“You know, nothing about the situation here surprises me,” Poe said, conversational, as a stormtrooper shoved him toward the center of the spare, dark room that was Supreme Leader Ren’s lair. Every inch of it looked polished to within an inch of its life, strangled of anything that might indicate someone actually used it. It tried a little bit too hard to be cool and unaffected, distant and unreachable. It was so very much like the man that Poe used to know that he had a hard time finding a way to his own cool disaffection for a moment. “Have you ever heard of a personal touch? Really putting your stamp on the place?” His gaze sharpened. “This is just so sad and empty is all. You used to like calligraphic scrolls if I remember correctly. I bet a few of those would really brighten the place up.”
For a long stretch of seconds, this stranger who wore the face of someone more dear said nothing.

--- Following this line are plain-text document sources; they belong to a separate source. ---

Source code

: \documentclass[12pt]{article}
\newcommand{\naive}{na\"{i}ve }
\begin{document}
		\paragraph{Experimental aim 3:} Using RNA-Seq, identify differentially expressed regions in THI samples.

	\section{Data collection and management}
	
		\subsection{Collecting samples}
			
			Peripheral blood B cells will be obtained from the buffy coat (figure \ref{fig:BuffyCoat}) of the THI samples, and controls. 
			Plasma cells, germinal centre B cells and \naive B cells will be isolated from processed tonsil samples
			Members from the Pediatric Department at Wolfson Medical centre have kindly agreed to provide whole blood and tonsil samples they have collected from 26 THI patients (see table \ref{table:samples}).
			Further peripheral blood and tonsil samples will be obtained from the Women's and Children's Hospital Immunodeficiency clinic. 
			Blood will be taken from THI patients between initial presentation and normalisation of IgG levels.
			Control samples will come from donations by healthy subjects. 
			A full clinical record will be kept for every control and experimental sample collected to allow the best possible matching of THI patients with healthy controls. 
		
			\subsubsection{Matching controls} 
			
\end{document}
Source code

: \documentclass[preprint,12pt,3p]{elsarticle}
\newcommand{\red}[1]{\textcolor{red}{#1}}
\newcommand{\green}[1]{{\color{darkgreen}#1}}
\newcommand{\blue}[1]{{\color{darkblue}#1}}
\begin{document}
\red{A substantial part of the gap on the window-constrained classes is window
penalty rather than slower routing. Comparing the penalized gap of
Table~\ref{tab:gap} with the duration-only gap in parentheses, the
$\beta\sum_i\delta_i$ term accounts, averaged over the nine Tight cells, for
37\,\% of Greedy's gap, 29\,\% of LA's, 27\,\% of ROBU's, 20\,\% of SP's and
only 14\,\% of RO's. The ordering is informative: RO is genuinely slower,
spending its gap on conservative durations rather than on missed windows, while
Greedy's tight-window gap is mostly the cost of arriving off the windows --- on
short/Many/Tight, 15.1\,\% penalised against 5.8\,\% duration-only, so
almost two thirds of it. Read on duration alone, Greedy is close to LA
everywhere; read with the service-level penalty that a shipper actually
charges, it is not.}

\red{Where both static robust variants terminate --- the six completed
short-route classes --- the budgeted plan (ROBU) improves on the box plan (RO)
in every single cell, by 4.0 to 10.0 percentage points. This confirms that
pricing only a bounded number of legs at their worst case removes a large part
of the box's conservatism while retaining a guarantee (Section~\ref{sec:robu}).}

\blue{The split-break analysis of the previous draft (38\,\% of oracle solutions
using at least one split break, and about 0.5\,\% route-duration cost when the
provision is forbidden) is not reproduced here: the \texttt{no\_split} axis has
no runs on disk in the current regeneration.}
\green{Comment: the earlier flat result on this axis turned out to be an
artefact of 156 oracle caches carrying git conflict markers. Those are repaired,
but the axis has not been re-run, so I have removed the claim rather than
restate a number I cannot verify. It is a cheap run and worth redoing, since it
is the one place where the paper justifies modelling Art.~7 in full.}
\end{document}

Did nothing. He faced the other direction, motionless, barely present.
And maskless. It made Poe’s heart speed up in ways that his terror upon seeing Kylo Ren, the First Order’s faceless enforcer, on the Finalizer could not.
Masks made it easier for everyone to pretend.
From the back, he looked no different than Poe recalled, dredging up their past from the depths of memories Poe would’ve paid good credits to forget entirely. He was a little broader maybe, but that was it.
He’d always been tall and he’d always preferred his hair on the long side. Poe could see that nothing hadn’t changed in that respect, though pieces of him missed the braids Ben sometimes woven into his hair.
Ben—no, Kylo Ren, he would never be Ben again, not even General Organa saw a way through for him in this life, not anymore—turned. “You’ve just been captured,” he replied. His voice was so much softer without the helmet to modulate it to hell and back. It also bled enough casual anger that Poe almost recoiled at the sound of it. It was unexpected for how familiar it was. Surely this part of him would have been alien. But no, it, too, was so much like the man he’d known. The only difference now was he didn’t try to be better. Do better. He’d given up and given in. Poe didn’t know he could hate this creature who wore someone else’s face anymore than he already did, but here he was. And oh, how he did. “Do you really want to discuss the décor?”
Poe tried to shrug, but Ren’s goon had slapped a pair of binders around his wrists and pulled them tight behind his back the minute he’d set foot on Ren’s personal ship. Or been brought aboard. One or the other. Did it matter who was responsible now? Who’d wanted it to happen? Either way, it was hard to project nonchalance with your shoulders pulled behind and bunched up by a set of unforgiving cuffs. And those cuffs only seemed to tighten even further as Ren studied him. It was probably only an invention of Poe’s own mind, but it was effective enough that he had to squeeze his fists a few times to return feeling to his fingertips. “Yeah, I do,” Poe answered, doubling down because this late in the game he had no reason not to. What difference did it make if he annoyed this distant, furious star? “It definitely needs some work.”
Ren stepped forward, his boots deceptively light against the floor, whisper quiet in the cavernous silence that otherwise filled the room. His gaze flicked between Poe’s face and his torso and his feet.
His eyes were the same as they’d always been.
A sick, forced smile pulled at the corner of Poe’s mouth. There was a time when Poe would’ve been pleased with this kind of scrutiny, when his flirtations would have been genuine and well-intentioned. “What is it with you First Order types and wanting people on their knees? Or am I just that special?”
Ren’s fury flushed his cheeks red, swift to give the whole game away, and he couldn’t bring himself to look Poe in the eye any longer.
Ben never liked having his desires exposed either.
It felt good to strike true because Poe didn’t always remember anymore what being the bigger man felt like. This wasn’t like last time, where Ren could pretend he was the one in control and Poe had no means of retaliation at his disposal. He hid behind a mask, nothing more than a cowering child with a considerable advantage, a quirk of luck and blood that gave him access to something Poe couldn’t defeat on his own, not without time and preparation. Not without a better plan than ‘distract the bad guy with blaster fire.’ Here and now, Poe was perfectly happy to take advantage of every vulnerability he saw. That was why he’d taken this mission, why he’d pushed and pushed and pushed for it.
No one knew him quite the way Poe did.
No one could rattle him the way Poe was capable of rattling him.
Poe had hoped for this, for that exact shade of angry red to march and bleed across Supreme Leader Kylo Ren’s cheeks. That was how he knew he’d win, that Ren wouldn’t see anything coming, not this time, not without the mask that gave him something like perspective.
Poe ran his tongue across his molars, where a tiny, undetectable detonator sat fitted in the grooves of one tooth. He grinned all the wider and winked at his worst failure, content with the knowledge that this all would soon be over for them both. And for one crystalline, perfect moment, he felt nothing but perilous, potent joy, the certainty that this was the right course, that no matter the cost, the sacrifice, it was worth it.
Score one for Poe Dameron in this awful charade.
“See you around, Ben.”
May it be the only score that mattered.